The AI, in-game logic, and some of the design decisions are just bad. They are a far cry from what older versions of the game used to deliver when Torb was around. For long-time players, the downgrade is glaring, but the new wave of players sing praises, so yeah, go figure.
But here’s what’s often ignored or misunderstood:
- The mobile landscape is an absolute mess. There are thousands of hardware/software combos, especially on Android — different chipsets, OS versions, custom skins, you name it. Back when things ran smoother, the tech stack was simpler and the user base was smaller. Now it’s a compatibility nightmare, and that’s just the reality devs are stuck with (I have dealt with interoperability issues with the chipsets and software, not fun, and even Freddy Krueger would have nightmares).
- Internet infrastructure hasn’t magically overcome physics. More bandwidth doesn’t mean lower latency. Photons sent down the fibre-optic feeds are still bound by the speed of light, and every router/switch between you and the server adds more delay. Where you, EA’s servers, and your opponent are located will affect performance. EA can improve things with better server placement and capacity — and to be clear, they’ve done an average job of that at best — but they can’t fix the fundamentals of how the internet works which most of the complaints on the forums are.
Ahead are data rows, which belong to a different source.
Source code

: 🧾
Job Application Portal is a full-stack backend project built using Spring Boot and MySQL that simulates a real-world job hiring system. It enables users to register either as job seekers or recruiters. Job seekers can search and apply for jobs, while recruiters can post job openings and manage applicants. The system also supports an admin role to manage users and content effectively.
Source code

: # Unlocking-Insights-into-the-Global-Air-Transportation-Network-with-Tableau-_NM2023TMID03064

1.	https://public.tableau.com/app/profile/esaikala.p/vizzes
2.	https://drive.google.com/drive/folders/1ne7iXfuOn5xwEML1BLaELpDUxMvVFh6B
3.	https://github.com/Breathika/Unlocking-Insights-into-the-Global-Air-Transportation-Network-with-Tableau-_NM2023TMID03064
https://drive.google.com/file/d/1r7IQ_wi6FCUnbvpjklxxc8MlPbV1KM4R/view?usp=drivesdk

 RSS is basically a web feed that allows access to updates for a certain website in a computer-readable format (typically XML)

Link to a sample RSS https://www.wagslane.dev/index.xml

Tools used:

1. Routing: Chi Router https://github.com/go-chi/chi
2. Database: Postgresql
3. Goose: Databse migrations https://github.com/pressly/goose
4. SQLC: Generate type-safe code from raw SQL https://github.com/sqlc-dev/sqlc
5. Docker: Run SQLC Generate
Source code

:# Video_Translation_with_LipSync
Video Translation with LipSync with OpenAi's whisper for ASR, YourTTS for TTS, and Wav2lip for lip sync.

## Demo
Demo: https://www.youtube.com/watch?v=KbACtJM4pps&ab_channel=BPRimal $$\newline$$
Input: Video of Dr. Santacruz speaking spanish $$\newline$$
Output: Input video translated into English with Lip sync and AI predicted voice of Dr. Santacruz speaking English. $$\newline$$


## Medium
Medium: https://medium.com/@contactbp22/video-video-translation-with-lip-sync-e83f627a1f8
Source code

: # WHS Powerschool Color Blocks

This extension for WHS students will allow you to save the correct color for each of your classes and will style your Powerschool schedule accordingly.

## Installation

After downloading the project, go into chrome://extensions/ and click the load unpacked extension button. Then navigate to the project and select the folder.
- Most people’s home Wi-Fi setups are garbage. They use whatever modem/router combo the ISP threw in for free, leave it at factory settings, fighting for free overloaded channels even if the access point is in sight and wonder why they’re lagging. If one is still running on a congested 2.4 GHz signal in 2025, that’s on them. It’s not just games — the entire network experience is being throttled by their setup.
Bottom line: Yes, EA deserves heat for FCM in its current state — they’ve dropped the ball in multiple areas, especially average design (this TOTS event is a joke IMO), server dimensioning and general playability compared to the past. But if we’re going to talk about lag and performance, we have to be honest: a lot of the blame also falls on players who haven’t done the bare minimum to optimise their end. EA only controls a slice of the full equation.
Complain, yes — but make sure that people are aiming in the right direction after they actually rule out their end and they need to be constructive. Otherwise, it's just noise.